A lla fine, pur non avendo un volto, sia Banksy, probabilmente il maggior artista contemporaneo della scena mondiale, che Elena Ferrante, scrittrice (o scrittore) del nostro paese - in classifica dei libri più venduti in ogni parte del globo - hanno attraversato, ognuno a suo modo, il proprio specifico settore artistico sino a raggiungerne la vetta.
Bene, dunque oggi è possibile diventare famosi e ricchi senza avere un volto? È possibile essere intervistati, seguiti, amati, senza che i consumatori sappiano con chi hanno veramente a che fare? Sì. Nel duemila è possibile. Sebbene, allo stesso tempo, con la facilità che i mezzi di comunicazione oggi offrono, sembra incredibile che artisti noti in tutto il mondo possano mantenere una identità segreta e nel contempo lavorare, fare mostre, dare libri alle stampe, lanciare film e documentari, vincere premi, senza mai essere scoperti, trovati, individuati. Sebbene siano tra le più ambite prede di caccia dei media, questi artisti senza volto, oggi evitano la «cattura» grazie a tecniche raffinatissime ed antiche.
È un'era, questa, che indubbiamente favorisce gli invisibili (come coloro che si nascondono dietro falsi profili sui social network), un tempo che fa la grancassa al «no logo« della Klein che esalta il «non» apparire per poi, in realtà, amplificare con la «non presenza» ogni apparizione. Come se la dinamo di questo meccanismo fosse dunque la «trovata» (perché di trovata vorremmo parlare) studiata a tavolino per rendere de facto un nome - privo di volto ma ricco di contenuti - esclusivo testimonial di una assenza. Uno strano meccanismo che in qualche modo rende il marketing delle persone un po' vudù, parola che deriva dal termine africano «spirito», «divinità» o, ancor più letteralmente, «segno del profondo». Dunque, diciamocelo: il non apparire alimenta la spinta dal profondo, fa sembrare buono ciò che è solo valido, bellissimo ciò che è solo bello, comunica con estrema facilità senza le pericolose intermediazioni di un volto, di una frase, di una risposta.
Per capirci ancora meglio due citazioni, entrambe intorno a Nanni Moretti. La prima, mitologica ormai, da un suo film: «Mi si nota di più se vengo e me ne sto in disparte o se non vengo per niente?». La seconda, è del grande regista Dino Risi che parla di Moretti e del rapporto di questi con i suoi film: «Nanni, adesso scansati e fammi vedere il film!». L'assenza (come la presenza) rimane una indiscussa opzione, come si intuisce.

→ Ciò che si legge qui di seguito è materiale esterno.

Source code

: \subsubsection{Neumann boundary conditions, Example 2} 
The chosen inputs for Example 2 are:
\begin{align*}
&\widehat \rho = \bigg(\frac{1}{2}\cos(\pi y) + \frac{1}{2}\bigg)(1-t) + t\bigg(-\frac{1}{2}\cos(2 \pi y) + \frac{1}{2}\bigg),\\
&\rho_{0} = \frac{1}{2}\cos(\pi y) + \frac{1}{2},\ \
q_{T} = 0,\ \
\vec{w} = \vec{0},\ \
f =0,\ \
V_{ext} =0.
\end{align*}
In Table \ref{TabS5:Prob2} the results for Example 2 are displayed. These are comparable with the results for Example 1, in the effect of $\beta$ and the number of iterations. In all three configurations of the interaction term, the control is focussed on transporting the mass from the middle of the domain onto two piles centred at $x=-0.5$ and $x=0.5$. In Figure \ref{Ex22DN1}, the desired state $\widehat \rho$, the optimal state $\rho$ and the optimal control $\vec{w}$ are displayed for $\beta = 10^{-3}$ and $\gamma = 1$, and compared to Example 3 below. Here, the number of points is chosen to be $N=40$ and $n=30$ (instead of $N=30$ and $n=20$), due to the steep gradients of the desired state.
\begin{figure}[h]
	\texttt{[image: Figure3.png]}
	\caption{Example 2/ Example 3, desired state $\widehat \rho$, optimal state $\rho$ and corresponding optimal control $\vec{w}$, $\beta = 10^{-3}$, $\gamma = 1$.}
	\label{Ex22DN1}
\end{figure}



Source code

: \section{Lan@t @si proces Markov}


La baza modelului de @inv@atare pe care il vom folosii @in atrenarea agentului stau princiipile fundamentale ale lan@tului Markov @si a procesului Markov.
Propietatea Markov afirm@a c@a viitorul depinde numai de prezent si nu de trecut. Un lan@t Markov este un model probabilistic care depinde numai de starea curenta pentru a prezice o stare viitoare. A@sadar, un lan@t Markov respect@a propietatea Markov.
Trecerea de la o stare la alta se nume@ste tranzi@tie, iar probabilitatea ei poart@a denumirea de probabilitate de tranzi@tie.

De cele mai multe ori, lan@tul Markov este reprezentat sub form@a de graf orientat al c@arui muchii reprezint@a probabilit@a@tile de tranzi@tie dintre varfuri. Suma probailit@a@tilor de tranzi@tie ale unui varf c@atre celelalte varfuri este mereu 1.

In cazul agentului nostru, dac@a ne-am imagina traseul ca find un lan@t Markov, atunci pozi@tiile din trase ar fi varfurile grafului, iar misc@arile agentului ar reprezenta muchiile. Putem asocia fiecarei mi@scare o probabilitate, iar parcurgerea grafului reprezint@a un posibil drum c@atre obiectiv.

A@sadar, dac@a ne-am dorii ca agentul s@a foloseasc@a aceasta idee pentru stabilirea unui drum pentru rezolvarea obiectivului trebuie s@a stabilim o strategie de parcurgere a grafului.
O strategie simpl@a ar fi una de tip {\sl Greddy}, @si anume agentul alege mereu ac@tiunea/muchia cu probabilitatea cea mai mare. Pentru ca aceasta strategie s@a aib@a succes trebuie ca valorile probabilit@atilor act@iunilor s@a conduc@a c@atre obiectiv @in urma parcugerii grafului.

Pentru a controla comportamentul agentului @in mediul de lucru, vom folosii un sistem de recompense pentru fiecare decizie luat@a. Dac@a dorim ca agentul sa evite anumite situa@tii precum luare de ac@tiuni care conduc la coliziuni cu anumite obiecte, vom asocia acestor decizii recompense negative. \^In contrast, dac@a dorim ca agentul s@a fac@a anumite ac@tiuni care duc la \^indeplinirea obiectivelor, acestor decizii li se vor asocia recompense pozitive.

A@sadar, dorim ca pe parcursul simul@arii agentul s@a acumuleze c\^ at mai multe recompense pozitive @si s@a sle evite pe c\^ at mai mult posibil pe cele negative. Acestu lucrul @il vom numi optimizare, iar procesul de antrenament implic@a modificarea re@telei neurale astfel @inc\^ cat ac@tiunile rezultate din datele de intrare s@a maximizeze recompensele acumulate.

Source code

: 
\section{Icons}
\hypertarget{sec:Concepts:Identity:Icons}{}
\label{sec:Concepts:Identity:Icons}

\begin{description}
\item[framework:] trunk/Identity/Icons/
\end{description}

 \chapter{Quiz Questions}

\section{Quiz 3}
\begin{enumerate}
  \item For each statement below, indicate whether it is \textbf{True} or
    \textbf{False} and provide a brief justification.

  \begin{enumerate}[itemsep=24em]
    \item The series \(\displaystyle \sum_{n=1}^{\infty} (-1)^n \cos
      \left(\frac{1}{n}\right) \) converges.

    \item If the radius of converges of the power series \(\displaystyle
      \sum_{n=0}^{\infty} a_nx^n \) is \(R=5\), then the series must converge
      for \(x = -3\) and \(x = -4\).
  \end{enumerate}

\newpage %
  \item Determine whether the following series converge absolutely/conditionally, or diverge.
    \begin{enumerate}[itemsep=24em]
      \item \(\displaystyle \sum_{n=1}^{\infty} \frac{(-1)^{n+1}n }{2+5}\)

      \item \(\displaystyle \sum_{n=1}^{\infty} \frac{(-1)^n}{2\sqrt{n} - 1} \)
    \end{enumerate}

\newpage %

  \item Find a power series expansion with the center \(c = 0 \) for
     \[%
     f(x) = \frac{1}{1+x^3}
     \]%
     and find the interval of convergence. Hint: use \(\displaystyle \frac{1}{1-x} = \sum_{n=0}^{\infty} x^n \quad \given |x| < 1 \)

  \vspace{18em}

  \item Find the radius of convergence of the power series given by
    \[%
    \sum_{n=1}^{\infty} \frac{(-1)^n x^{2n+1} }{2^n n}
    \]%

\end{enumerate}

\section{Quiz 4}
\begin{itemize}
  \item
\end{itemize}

Certo, Banksy o Elena Ferrante un problema ce l'hanno: l'affetto dei loro estimatori non possono riceverlo direttamente. È la loro opera che assorbe il sentimento popolare.
Loro, invece, sentono che si parla di essi e vorrebbero magari urlarlo ai quattro venti «Sono io la Ferrante, sono io Banksy», ma non possono farlo, difendono la loro identità come 007 in missione segreta; non hanno necessità di stile, di look, di discorsi costruiti dagli uffici stampa. Per loro parlano i testi, i film, i quadri, i muri. Le opere.